** Opening INFORMATION SUPPLIED block **

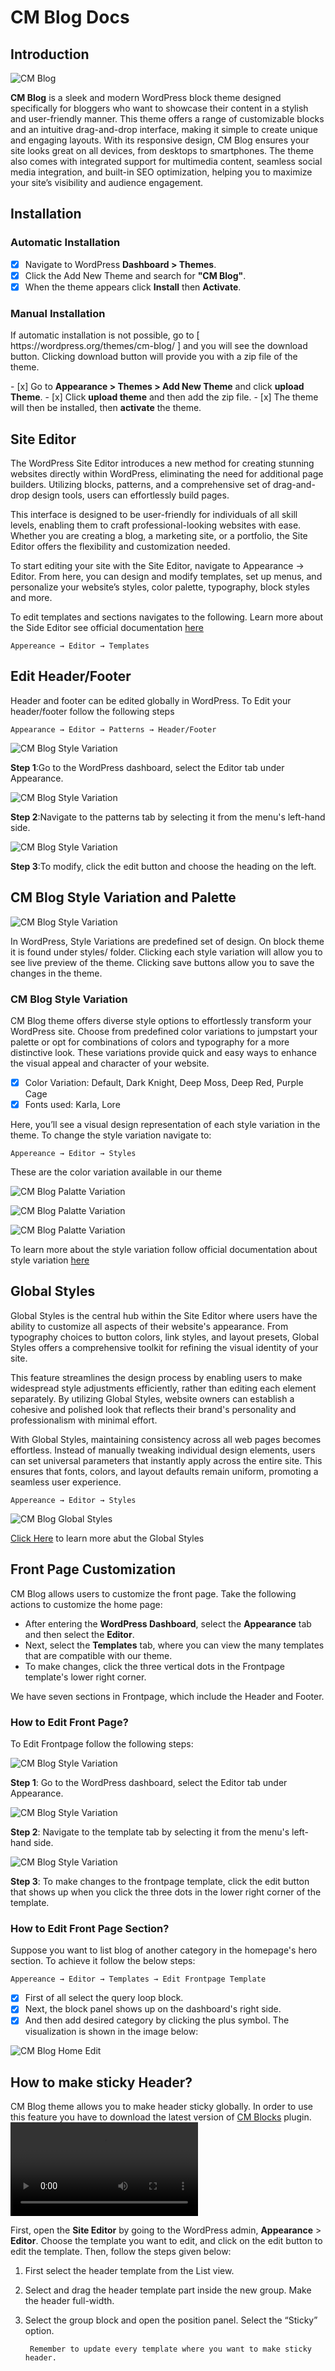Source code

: 
# CM Blog Docs

## Introduction
![CM Blog ](img/cm-blog-preview-banner.png)

**CM Blog** is a sleek and modern WordPress block theme designed specifically for bloggers who want to showcase their content in a stylish and user-friendly manner. This theme offers a range of customizable blocks and an intuitive drag-and-drop interface, making it simple to create unique and engaging layouts. With its responsive design, CM Blog ensures your site looks great on all devices, from desktops to smartphones. The theme also comes with integrated support for multimedia content, seamless social media integration, and built-in SEO optimization, helping you to maximize your site’s visibility and audience engagement.

## Installation
### Automatic Installation
- [x] Navigate to WordPress <b>Dashboard > Themes</b>.
- [x] Click the Add New Theme and search for <b>"CM Blog"</b>.
- [x]  When the theme appears click <b>Install</b> then <b>Activate</b>.

### Manual Installation
<p> If automatic installation is not possible, go to [ https://wordpress.org/themes/cm-blog/ ] and you will see the download button. Clicking download button will provide you with a zip file of the theme.</p>
- [x] Go to <b>Appearance > Themes > Add New Theme</b> and click <b>upload Theme</b>. </li>
- [x] Click <b>upload theme</b> and then add the zip file. </li>
- [x] The theme will then be installed, then <b>activate</b> the theme. </li>

## Site Editor

The WordPress Site Editor introduces a new method for creating stunning websites directly within WordPress, eliminating the need for additional page builders. Utilizing blocks, patterns, and a comprehensive set of drag-and-drop design tools, users can effortlessly build pages.

This interface is designed to be user-friendly for individuals of all skill levels, enabling them to craft professional-looking websites with ease. Whether you are creating a blog, a marketing site, or a portfolio, the Site Editor offers the flexibility and customization needed.

To start editing your site with the Site Editor, navigate to Appearance → Editor. From here, you can design and modify templates, set up menus, and personalize your website’s styles, color palette, typography, block styles and more.

To edit templates and sections navigates to the following. Learn more about the Side Editor see official documentation
<a href="https://wordpress.org/documentation/article/site-editor/" target="_blank">here</a>

    Appereance → Editor → Templates 

## Edit Header/Footer
Header and footer can be edited globally in WordPress. To Edit your header/footer follow the following steps

    Appearance → Editor → Patterns → Header/Footer

![CM Blog Style Variation ](img/step1header.png)

**Step 1**:Go to the WordPress dashboard, select the Editor tab under Appearance.

![CM Blog Style Variation ](img/step2header.png)

**Step 2**:Navigate to the patterns tab by selecting it from the menu's left-hand side.

![CM Blog Style Variation ](img/step3header.png)

**Step 3**:To modify, click the edit button and choose the heading on the left.

## CM Blog Style Variation and Palette
![CM Blog Style Variation ](img/cm-blog-style-variation.png)

In WordPress, Style Variations are predefined set of design. On block theme it is found under styles/ folder. Clicking each style variation will allow you to see live preview of the theme. Clicking save buttons allow you to save the changes in the theme.

### CM Blog Style Variation

CM Blog theme offers diverse style options to effortlessly transform your WordPress site. Choose from predefined color variations to jumpstart your palette or opt for combinations of colors and typography for a more distinctive look. These variations provide quick and easy ways to enhance the visual appeal and character of your website.

- [x] Color Variation: Default, Dark Knight, Deep Moss, Deep Red, Purple Cage
- [x] Fonts used: Karla, Lore

Here, you’ll see a visual design representation of each style variation in the theme. To change the style variation navigate to:

    Appereance → Editor → Styles

These are the color variation available in our theme

![CM Blog Palatte Variation ](img/stylevariation1.png)

![CM Blog Palatte Variation ](img/stylevariation2.png)

![CM Blog Palatte Variation ](img/stylevariation3.png)

To learn more about the style variation follow official documentation about style variation
<a href="https://developer.wordpress.org/themes/global-settings-and-styles/style-variations/" target="_blank">here</a>

## Global Styles

Global Styles is the central hub within the Site Editor where users have the ability to customize all aspects of their website's appearance. From typography choices to button colors, link styles, and layout presets, Global Styles offers a comprehensive toolkit for refining the visual identity of your site.

This feature streamlines the design process by enabling users to make widespread style adjustments efficiently, rather than editing each element separately. By utilizing Global Styles, website owners can establish a cohesive and polished look that reflects their brand's personality and professionalism with minimal effort.

With Global Styles, maintaining consistency across all web pages becomes effortless. Instead of manually tweaking individual design elements, users can set universal parameters that instantly apply across the entire site. This ensures that fonts, colors, and layout defaults remain uniform, promoting a seamless user experience.

    Appereance → Editor → Styles

![CM Blog Global Styles ](img/global-styles-cm-blocks.jpg)

<a href="https://developer.wordpress.org/themes/global-settings-and-styles/" target="_blank">Click Here</a> to learn more abut the Global Styles

## Front Page Customization
CM Blog allows users to customize the front page. Take the following actions to customize the home page:

- After entering the **WordPress Dashboard**, select the **Appearance** tab and then select the **Editor**.
- Next, select the **Templates** tab, where you can view the many templates that are compatible with our theme.
- To make changes, click the three vertical dots in the Frontpage template's lower right corner.

We have seven sections in Frontpage, which include the Header and Footer.

### How to Edit Front Page?

To Edit Frontpage follow the following steps:

![CM Blog Style Variation ](img/step1header.png)

**Step 1**: Go to the WordPress dashboard, select the Editor tab under Appearance.

![CM Blog Style Variation ](img/template-step2.png)

**Step 2**: Navigate to the template tab by selecting it from the menu's left-hand side.

![CM Blog Style Variation ](img/template-edit-step3.png)

**Step 3**: To make changes to the frontpage template, click the edit button that shows up when you click the three dots in the lower right corner of the template.

### How to Edit Front Page Section?

Suppose you want to list blog of another category in the homepage's hero section. To achieve it follow the below steps:

    Appereance → Editor → Templates → Edit Frontpage Template

- [x] First of all select the query loop block.
- [x]  Next, the block panel shows up on the dashboard's right side.
- [x]  And then add desired category by clicking the plus symbol. The visualization is shown in the image below:

![CM Blog Home Edit ](img/edit-home-visuals.png.png)

## How to make sticky Header?

CM Blog theme allows you to make header sticky globally. In order to use this feature you have to download the latest version of <a href="https://wordpress.org/plugins/cm-blocks/" target="_blank">CM Blocks</a> plugin.
![type:video](img/sticky-header-video.mp4)

First, open the **Site Editor** by going to the WordPress admin, **Appearance** > **Editor**. Choose the template you want to edit, and click on the edit button to edit the template. Then, follow the steps given below:

1. First select the header template from the List view.
2. Select and drag the header template part inside the new group. Make the header full-width.
3. Select the group block and open the position panel. Select the “Sticky” option.

        Remember to update every template where you want to make sticky header.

** Closing INFORMATION SUPPLIED block **

For the listing above, print only the lines starting at the line containing "## Site Editor" and ending at the line containing "This interface is", exactly, both included.

## Site Editor

The WordPress Site Editor introduces a new method for creating stunning websites directly within WordPress, eliminating the need for additional page builders. Utilizing blocks, patterns, and a comprehensive set of drag-and-drop design tools, users can effortlessly build pages.

This interface is designed to be user-friendly for individuals of all skill levels, enabling them to craft professional-looking websites with ease. Whether you are creating a blog, a marketing site, or a portfolio, the Site Editor offers the flexibility and customization needed.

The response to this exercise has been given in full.